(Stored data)
□ □ □ □
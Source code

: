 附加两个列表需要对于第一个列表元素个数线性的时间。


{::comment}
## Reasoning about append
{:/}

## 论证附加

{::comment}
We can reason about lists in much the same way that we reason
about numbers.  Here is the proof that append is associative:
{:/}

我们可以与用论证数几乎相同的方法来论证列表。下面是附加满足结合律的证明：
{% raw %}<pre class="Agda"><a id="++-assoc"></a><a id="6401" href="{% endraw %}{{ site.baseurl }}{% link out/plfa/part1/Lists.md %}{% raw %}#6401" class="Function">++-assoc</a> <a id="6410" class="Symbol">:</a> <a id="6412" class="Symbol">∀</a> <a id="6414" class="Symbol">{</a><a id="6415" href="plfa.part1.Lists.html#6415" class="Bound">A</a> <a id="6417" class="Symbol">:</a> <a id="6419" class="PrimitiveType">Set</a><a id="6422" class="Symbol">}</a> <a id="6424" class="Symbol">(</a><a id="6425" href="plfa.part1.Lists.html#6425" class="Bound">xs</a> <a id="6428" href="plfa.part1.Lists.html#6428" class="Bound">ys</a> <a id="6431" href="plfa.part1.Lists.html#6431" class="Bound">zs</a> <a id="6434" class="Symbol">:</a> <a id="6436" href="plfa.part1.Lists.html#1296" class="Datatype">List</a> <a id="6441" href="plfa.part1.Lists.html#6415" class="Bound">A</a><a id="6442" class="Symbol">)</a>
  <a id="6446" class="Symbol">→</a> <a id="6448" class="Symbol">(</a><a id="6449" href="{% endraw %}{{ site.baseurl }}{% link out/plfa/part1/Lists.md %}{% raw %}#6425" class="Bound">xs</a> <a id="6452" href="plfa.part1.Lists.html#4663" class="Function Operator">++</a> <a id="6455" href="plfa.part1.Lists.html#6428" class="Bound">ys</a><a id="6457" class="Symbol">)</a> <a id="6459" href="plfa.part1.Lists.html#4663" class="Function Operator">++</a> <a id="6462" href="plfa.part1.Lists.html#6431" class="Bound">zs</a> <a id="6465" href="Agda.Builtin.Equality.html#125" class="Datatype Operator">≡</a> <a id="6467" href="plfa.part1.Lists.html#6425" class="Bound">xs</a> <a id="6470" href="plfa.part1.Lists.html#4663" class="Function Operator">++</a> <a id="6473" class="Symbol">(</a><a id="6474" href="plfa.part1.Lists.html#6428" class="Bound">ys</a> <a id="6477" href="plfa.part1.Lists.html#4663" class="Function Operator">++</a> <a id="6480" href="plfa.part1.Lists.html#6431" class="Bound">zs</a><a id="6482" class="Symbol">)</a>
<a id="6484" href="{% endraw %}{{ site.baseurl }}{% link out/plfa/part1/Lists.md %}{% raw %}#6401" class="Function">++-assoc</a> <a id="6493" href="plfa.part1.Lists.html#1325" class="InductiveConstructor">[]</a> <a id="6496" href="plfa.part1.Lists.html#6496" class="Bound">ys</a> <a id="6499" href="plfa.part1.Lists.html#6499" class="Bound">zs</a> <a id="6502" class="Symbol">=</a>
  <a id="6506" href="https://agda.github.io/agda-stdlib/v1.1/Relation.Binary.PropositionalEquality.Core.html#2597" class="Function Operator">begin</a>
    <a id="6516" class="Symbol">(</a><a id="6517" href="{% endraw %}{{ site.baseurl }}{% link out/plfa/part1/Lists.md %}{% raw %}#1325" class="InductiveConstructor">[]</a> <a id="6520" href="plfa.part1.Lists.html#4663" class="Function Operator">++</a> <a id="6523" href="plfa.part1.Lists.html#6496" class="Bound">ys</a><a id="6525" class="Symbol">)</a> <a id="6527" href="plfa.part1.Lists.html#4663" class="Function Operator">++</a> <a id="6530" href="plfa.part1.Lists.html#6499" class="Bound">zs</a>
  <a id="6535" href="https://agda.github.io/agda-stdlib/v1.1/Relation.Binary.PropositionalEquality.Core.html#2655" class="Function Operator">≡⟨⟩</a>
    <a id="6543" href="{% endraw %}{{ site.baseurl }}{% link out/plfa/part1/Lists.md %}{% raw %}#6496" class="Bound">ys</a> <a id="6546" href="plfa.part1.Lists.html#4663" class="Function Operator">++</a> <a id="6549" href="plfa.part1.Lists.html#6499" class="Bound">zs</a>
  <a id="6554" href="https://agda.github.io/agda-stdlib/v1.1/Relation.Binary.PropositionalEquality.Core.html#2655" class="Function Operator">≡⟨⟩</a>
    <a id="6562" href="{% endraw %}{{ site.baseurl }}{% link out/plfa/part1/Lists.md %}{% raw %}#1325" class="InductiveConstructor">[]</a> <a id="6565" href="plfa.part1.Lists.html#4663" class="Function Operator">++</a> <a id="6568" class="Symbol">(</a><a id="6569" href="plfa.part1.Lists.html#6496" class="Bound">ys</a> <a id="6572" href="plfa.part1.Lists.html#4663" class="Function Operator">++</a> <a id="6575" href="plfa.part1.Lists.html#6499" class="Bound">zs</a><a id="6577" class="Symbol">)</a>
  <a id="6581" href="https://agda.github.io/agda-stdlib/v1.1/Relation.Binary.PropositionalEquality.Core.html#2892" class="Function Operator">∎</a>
□ □ □ □
◆ **Try it**: Please restate, word for word, the lines of the entries that run from the first line through the one holding "我们可以与用论证数几乎相同的方法来论证列表。下面是附加满足结合律的证明：", and add nothing.

◆ **Written response**:
Source code

: 附加两个列表需要对于第一个列表元素个数线性的时间。


{::comment}
## Reasoning about append
{:/}

## 论证附加

{::comment}
We can reason about lists in much the same way that we reason
about numbers.  Here is the proof that append is associative:
{:/}

我们可以与用论证数几乎相同的方法来论证列表。下面是附加满足结合律的证明：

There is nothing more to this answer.